Sheehy’s World History classes compete for doughnuts through trivia

March 15, 2018 — by Anishi Patel and Sandhya Sundaram

Sheehy's classes face off in weekly trivia tournaments that motivate students to study. 

Amidst learning about Totalitarianism and World War I, sophomores in World History teacher Jerry Sheehy’s classes spend time at the end of every week for the class competition.

Sheehy says the competition is a weekly trivia showdown between his three world history classes in order to “spice things up.” He asks the class questions that range from American history and presidents to topics such as boy bands or baseball. Each individual period must collaborate to answer questions and earn points for the class’s overall score.

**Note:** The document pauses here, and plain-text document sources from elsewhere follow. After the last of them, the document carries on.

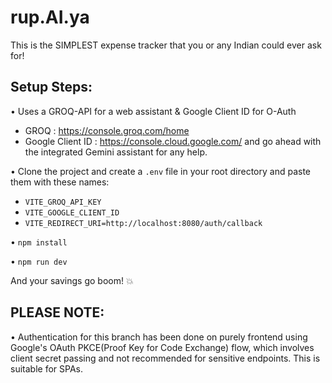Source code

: # rup.AI.ya

This is the SIMPLEST expense tracker that you or any Indian could ever ask for!

## Setup Steps:

• Uses a GROQ-API for a web assistant & Google Client ID for O-Auth
  - GROQ : https://console.groq.com/home
  - Google Client ID : https://console.cloud.google.com/ and go ahead with the integrated Gemini assistant for any help.

• Clone the project and create a `.env` file in your root directory and paste them with these names:
  - `VITE_GROQ_API_KEY`
  - `VITE_GOOGLE_CLIENT_ID`
  - `VITE_REDIRECT_URI=http://localhost:8080/auth/callback`

• `npm install`

• `npm run dev`

And your savings go boom! 💥

## PLEASE NOTE:
• Authentication for this branch has been done on purely frontend using Google's OAuth PKCE(Proof Key for Code Exchange) flow, which involves client secret passing and not recommended for sensitive endpoints. This is suitable for SPAs.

In the past, Sheehy has asked questions like “What’s the rapper Snoop Dogg’s real name?” and “Who is the oldest living president?”

“We’ve done positive things with the competition — one year, I had pitted the classes against each other in the canned food drive,” Sheehy said. “Between my three classes, we brought in more canned food than the rest of the school.”

For sophomore World History student Claire Smerdon, the trivia contest is nice break from the routine.

“When you’re stressed and have a lot of things on your plate, it's nice to be able to forget that for a few minutes and be competitive,” Smerdon said.

But the class competition isn't always about productivity or even relaxation; Sheehy likes to stimulate his students’ competitive nature.

“It’s always fun to have bragging rights over your classmates,” Sheehy said. “The whole mantra of ‘We beat you!’ or ‘We’re ahead of you!’ is enjoyed by all the students.”

At the end of the semester, the winning period is promised the alluring prize of doughnuts, and according to sophomore Abhay Manchala, the first semester winning class, Sheehy’s fourth period, is still waiting for their prize.

Regardless, Manchala said that the class competition is a great way to engage the class, and for him to hear from students that he would not speak to otherwise.

“It really makes the class come alive,” Manchala said. “Although it does get loud, and it’s not really school based or curriculum based.”

Even when contests get competitive in the heat of the moment, Manchala has not encountered students who are extremely set on winning.

“If we miss a question or something, it’s annoying, but I’m not going up to people in second period saying, ‘hey guys, we’re totally gonna beat you in the class competition!’” Manchala said.